On the Day of Remembrance of the Holocaust and Heroism of European Jewry (Yom HaShoah), Museum “Jewish Memory and Holocaust in Ukraine” together with the Hesed Menachem Foundation held another online meeting within the framework of the "Jewish Heritage" project.
The open lecture, conducted by Museum researcher Dilfuza Hlushchenko, was dedicated to honoring the six million victims of the Holocaust and the heroes of the Jewish resistance movement. Yom HaShoah is celebrated in Israel on Nisan 27 (this year it falls on April 13). The date is symbolically associated with the beginning of the Warsaw Ghetto Uprising, the largest known act of Jewish resistance during the Holocaust.

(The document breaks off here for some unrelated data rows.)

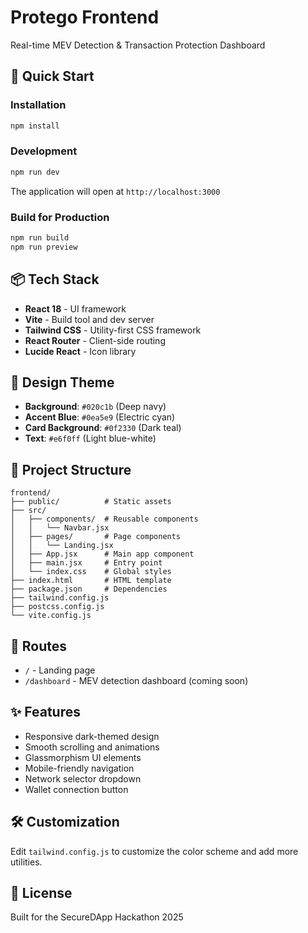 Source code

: # Protego Frontend

Real-time MEV Detection & Transaction Protection Dashboard

## 🚀 Quick Start

### Installation

```bash
npm install
```

### Development

```bash
npm run dev
```

The application will open at `http://localhost:3000`

### Build for Production

```bash
npm run build
npm run preview
```

## 📦 Tech Stack

- **React 18** - UI framework
- **Vite** - Build tool and dev server
- **Tailwind CSS** - Utility-first CSS framework
- **React Router** - Client-side routing
- **Lucide React** - Icon library

## 🎨 Design Theme

- **Background**: `#020c1b` (Deep navy)
- **Accent Blue**: `#0ea5e9` (Electric cyan)
- **Card Background**: `#0f2330` (Dark teal)
- **Text**: `#e6f0ff` (Light blue-white)

## 📂 Project Structure

```
frontend/
├── public/          # Static assets
├── src/
│   ├── components/  # Reusable components
│   │   └── Navbar.jsx
│   ├── pages/       # Page components
│   │   └── Landing.jsx
│   ├── App.jsx      # Main app component
│   ├── main.jsx     # Entry point
│   └── index.css    # Global styles
├── index.html       # HTML template
├── package.json     # Dependencies
├── tailwind.config.js
├── postcss.config.js
└── vite.config.js
```

## 🔗 Routes

- `/` - Landing page
- `/dashboard` - MEV detection dashboard (coming soon)

## ✨ Features

- Responsive dark-themed design
- Smooth scrolling and animations
- Glassmorphism UI elements
- Mobile-friendly navigation
- Network selector dropdown
- Wallet connection button

## 🛠️ Customization

Edit `tailwind.config.js` to customize the color scheme and add more utilities.

## 📄 License

Built for the SecureDApp Hackathon 2025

The central figure of the lecture was Emanuel Ringelblum – a native of Buchach, historian, founder and ideological inspirer of the underground archive “Oneg Shabat”, a key figure in preserving the memory of the Holocaust. Ringelblum’s connection with the Warsaw Ghetto was fundamental: he did not just survive in the ghetto but led a large-scale operation to document Jewish life under Nazi occupation. Thanks to Ringelblum’s archive, the world learned the truth about the mass murders of Jews, about the Treblinka death camp.
The participants of the meeting honored the memory of the deceased with a minute of silence.